Hi and welcome back! Recently, we examined a bunch of questions about Hell that somehow I never thought to ask while I was Christian. But in writing it, I soon realized that I’d also had tons of questions about its counterpart. Today, let me show you some of the questions I had about Heaven. In their way, they represent bigger dealbreakers than anything I didn’t ask about Hell.
(Of course, everything mentioned in this post depends mightily on the existence of an afterlife in the first place. By assuming that humans continue to exist in some meaningful way after death, Christians get wayyyyyyy ahead of themselves in fantasizing about Heaven. All the credible, objective evidence we have ever discovered strongly–as in universally–contradicts the notion of an afterlife of any kind.)

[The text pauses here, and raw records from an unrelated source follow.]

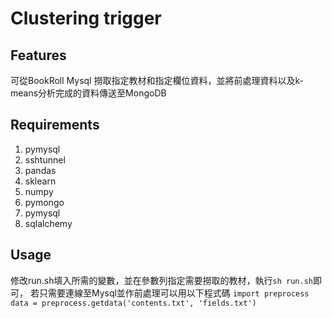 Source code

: # Clustering trigger
## Features
可從BookRoll Mysql 撈取指定教材和指定欄位資料，並將前處理資料以及k-means分析完成的資料傳送至MongoDB
## Requirements
1. pymysql
2. sshtunnel
3. pandas
4. sklearn
5. numpy
6. pymongo
7. pymysql
8. sqlalchemy
## Usage
修改run.sh填入所需的變數，並在參數列指定需要撈取的教材，執行`sh run.sh`即可，
若只需要連線至Mysql並作前處理可以用以下程式碼
`import preprocess`
`data = preprocess.getdata('contents.txt', 'fields.txt')`
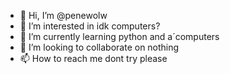 - 👋 Hi, I’m @penewolw
- 👀 I’m interested in idk computers?
- 🌱 I’m currently learning python and a´computers
- 💞️ I’m looking to collaborate on nothing
- 📫 How to reach me dont try please

<!---
penewolw/penewolw is a ✨ special ✨ repository because its `README.md` (this file) appears on your GitHub profile.
You can click the Preview link to take a look at your changes.
--->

First: Child-Cas Meets Heaven.
When I learned about the Crucifixion as an 8-year-old, I went into hysterics.
At the time, my aunt–a nun–taught girls my age at a Catholic parochial school. So my mom sent me to her to get me calmed down.
At my grandma’s dining-room table, she distracted me from my anguish by getting me to think about Heaven. It worked grandly.
But my aunt proved willing to go on record about surprisingly little about the end-run goal of her entire belief system. She told me she didn’t know exactly what Heaven would be like–but that I’d love being there. I’d be with Jesus, and become part of our god.
I had no idea how to conceptualize something like becoming part of a god. So I immediately asked which part I’d become. I was imagining myself being the very tip of his pinkie finger, an idea which both fascinated and displeased me. That didn’t sound like something I’d love at all, as interesting a theoretical concept as it was.
She told me she didn’t know how that’d work, but promised me again that I’d love Heaven and should concentrate my efforts toward getting there and avoiding Hell.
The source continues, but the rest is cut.